Pour l’avocate Véronique Truong, qui a déjà poursuivi en diffamation auteurs ou journalistes contestant son client, le général Christian Quesnot, chef d’état-major particulier de François Mitterrand en activité durant la guerre au Rwanda, les nouvelles révélations de Mediapart sont malvenues. Elle les qualifie de «diffamatoires». «On veut intimider, on veut effectivement remettre ça sur le tapis, parce que c’est un élément de négo, c’est tout», explique-t-elle au micro de RT France. L'avocate défend l'opération Turquoise au Rwanda : «N’oubliez pas que l’ONU a ensuite salué l’intervention française en disant que personne ne voulait y aller et que la France y est allée toute seule.» Malgré cette opération censée éviter les tueries, selon l'ONU, quelque 800 000 Rwandais, essentiellement des Tutsis, sont morts en trois mois en 1994.
La responsabilité française pointée du doigt
Olivier Le Cour Grandmaison, politologue et spécialiste de l’histoire coloniale, ne partage pas l'avis de l'avocate. «Hubert Védrine [Secrétaire général de la présidence de la République française en 1994] a reconnu que le gouvernement français avait livré des armes au gouvernement génocidaire du Rwanda entre avril et juillet 1994, autrement dit durant toute la durée du génocide», explique-t-il au micro de RT France, soulignant que dans ce cas, le terme de «passivité» de la Défense française n'était pas approprié.

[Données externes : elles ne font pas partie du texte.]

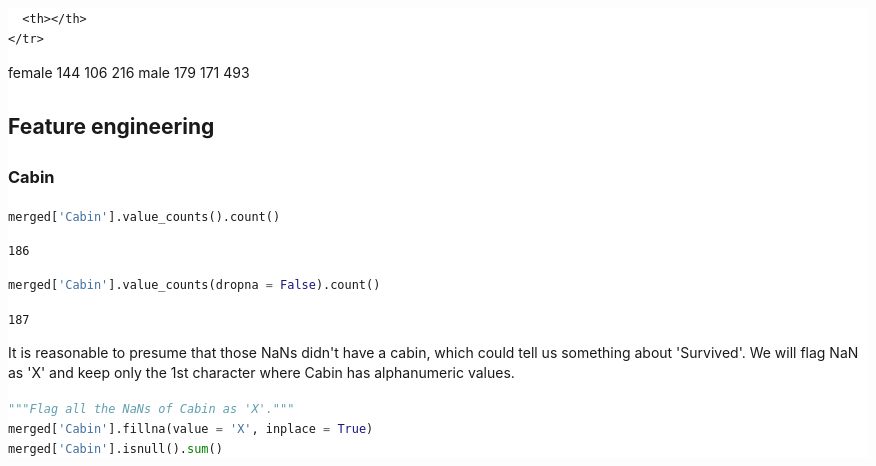      <th></th>
    </tr>
  </thead>
  <tbody>
    <tr>
      <th>female</th>
      <td>144</td>
      <td>106</td>
      <td>216</td>
    </tr>
    <tr>
      <th>male</th>
      <td>179</td>
      <td>171</td>
      <td>493</td>
    </tr>
  </tbody>
</table>
</div>



## Feature engineering

### Cabin


```python
merged['Cabin'].value_counts().count()
```




    186




```python
merged['Cabin'].value_counts(dropna = False).count()
```




    187



It is reasonable to presume that those NaNs didn't have a cabin, which could tell us something about 'Survived'. We will flag NaN as 'X' and keep only the 1st character where Cabin has alphanumeric values.


```python
"""Flag all the NaNs of Cabin as 'X'."""
merged['Cabin'].fillna(value = 'X', inplace = True)
merged['Cabin'].isnull().sum()
```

Les responsabilités politiques et militaires sont dans certains cas assez clairement établies
Concernant Bisesero, il déplore que la «passivité» française ait débouché sur le «massacre de milliers de Tutsis» : «Dans ce contexte-là, il me parait absolument indispensable que les plus hautes autorités de l’Etat reconnaissent ce qui a été perpétré alors, puisque les responsabilités politiques et militaires sont dans certains cas assez clairement établies.» Il plaide pour que la législation sur les archives soit modifiée afin de permettre un accès élargi pour les chercheurs, dont les enquêtes sur le Rwanda pâtissent actuellement de nombreuses restrictions.